Au-coated Pd (Au/Pd) nanocubes (˜250 nm in width) connected via a network of single-walled carbon nanotubes (SWCNTs) have been employed as an electrochemical biosensor. As previously reported, these in situ Au/Pd nanocube SWCNT networks are capable of ultrasensitive amperometric sensing of glucose, with a sensitivity, detection limit, and linear sensing range greater than similar CNT-based glucose biosensors. The 3D mass diffusion of glucose molecules to the Au/Pd nanocube surfaces, forced convection environment of the testing vial, and Brownian motion of the Au/Pd nanocubes are all likely factors contributing to the strong electrochemical performance of the Au/Pd-SWCNT biosensor. In an effort to elucidate the effects of these contributing factors, this work demonstrates an analytical biosensor capture kinetics model that analyzes the analyte-biosensor mass transfer by molecular diffusion and convection due to both the fluid motion within the test vial and the Brownian motion of the Au/Pd nanocubes themselves.

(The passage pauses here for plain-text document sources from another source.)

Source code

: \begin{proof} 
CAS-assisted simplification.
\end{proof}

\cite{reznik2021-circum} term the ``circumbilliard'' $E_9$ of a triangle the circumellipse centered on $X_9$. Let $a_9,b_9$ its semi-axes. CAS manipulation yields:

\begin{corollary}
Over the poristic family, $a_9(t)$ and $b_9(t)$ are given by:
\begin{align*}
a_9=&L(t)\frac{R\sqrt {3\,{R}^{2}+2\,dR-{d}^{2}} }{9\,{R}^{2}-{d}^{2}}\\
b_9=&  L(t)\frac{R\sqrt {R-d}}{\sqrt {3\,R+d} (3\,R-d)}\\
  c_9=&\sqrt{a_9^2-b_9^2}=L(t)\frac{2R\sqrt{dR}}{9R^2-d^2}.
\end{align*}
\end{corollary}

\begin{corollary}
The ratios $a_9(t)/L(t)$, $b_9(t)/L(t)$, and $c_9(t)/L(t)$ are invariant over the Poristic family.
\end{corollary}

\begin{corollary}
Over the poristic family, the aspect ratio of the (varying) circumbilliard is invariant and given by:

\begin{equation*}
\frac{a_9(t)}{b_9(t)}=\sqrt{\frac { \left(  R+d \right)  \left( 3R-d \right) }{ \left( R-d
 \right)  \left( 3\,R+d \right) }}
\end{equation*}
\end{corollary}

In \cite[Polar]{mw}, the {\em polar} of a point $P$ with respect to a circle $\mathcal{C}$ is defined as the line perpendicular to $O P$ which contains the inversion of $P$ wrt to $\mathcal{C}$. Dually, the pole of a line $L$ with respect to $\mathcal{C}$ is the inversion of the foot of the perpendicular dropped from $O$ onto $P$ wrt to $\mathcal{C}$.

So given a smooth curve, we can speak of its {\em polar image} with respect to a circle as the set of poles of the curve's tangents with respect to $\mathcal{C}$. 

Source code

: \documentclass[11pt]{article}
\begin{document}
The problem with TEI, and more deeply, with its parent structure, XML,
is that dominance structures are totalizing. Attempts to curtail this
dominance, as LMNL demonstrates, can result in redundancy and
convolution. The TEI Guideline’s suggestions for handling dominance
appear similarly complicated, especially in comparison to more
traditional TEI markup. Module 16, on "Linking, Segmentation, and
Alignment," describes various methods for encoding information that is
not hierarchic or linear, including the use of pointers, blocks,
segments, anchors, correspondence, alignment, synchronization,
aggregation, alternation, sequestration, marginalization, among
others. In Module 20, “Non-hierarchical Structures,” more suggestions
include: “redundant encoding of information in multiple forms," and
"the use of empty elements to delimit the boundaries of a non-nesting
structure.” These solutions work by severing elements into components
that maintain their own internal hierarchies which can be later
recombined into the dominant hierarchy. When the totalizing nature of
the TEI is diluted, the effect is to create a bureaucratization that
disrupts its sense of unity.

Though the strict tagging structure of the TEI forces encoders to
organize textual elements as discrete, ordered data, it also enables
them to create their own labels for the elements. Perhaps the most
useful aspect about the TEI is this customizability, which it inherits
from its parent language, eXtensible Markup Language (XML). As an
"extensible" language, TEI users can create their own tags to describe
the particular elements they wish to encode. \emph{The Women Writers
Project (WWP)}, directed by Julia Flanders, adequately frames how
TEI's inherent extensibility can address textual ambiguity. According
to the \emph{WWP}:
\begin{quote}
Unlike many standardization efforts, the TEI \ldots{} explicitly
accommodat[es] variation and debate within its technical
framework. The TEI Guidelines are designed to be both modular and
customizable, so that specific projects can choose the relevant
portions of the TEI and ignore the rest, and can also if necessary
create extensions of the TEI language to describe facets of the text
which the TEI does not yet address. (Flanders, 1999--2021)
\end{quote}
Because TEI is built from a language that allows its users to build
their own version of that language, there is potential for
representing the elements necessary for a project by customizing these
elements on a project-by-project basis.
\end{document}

The biosensor capture kinetics model incorporates a quasi steady-state integrated incident flux equation to model mass diffusion of biomolecules to the surface of a 1D planar, 2D nanowire, and 3D nanosphere surface in Cartesian, cylindrical, and spherical coordinates respectively. A Burgers vortex model is introduced to analyze the biosensor diffusion boundary layer within a test vial that experiences fluid downwelling and upwelling within the vial center and boundaries due to the rotation of a magnetic stir bar. Finally the convection-diffusion equation simplified by Stokes flow is utilized to model the diffusion boundary layer of the Au/Pd nanocubes experiencing Brownian motion.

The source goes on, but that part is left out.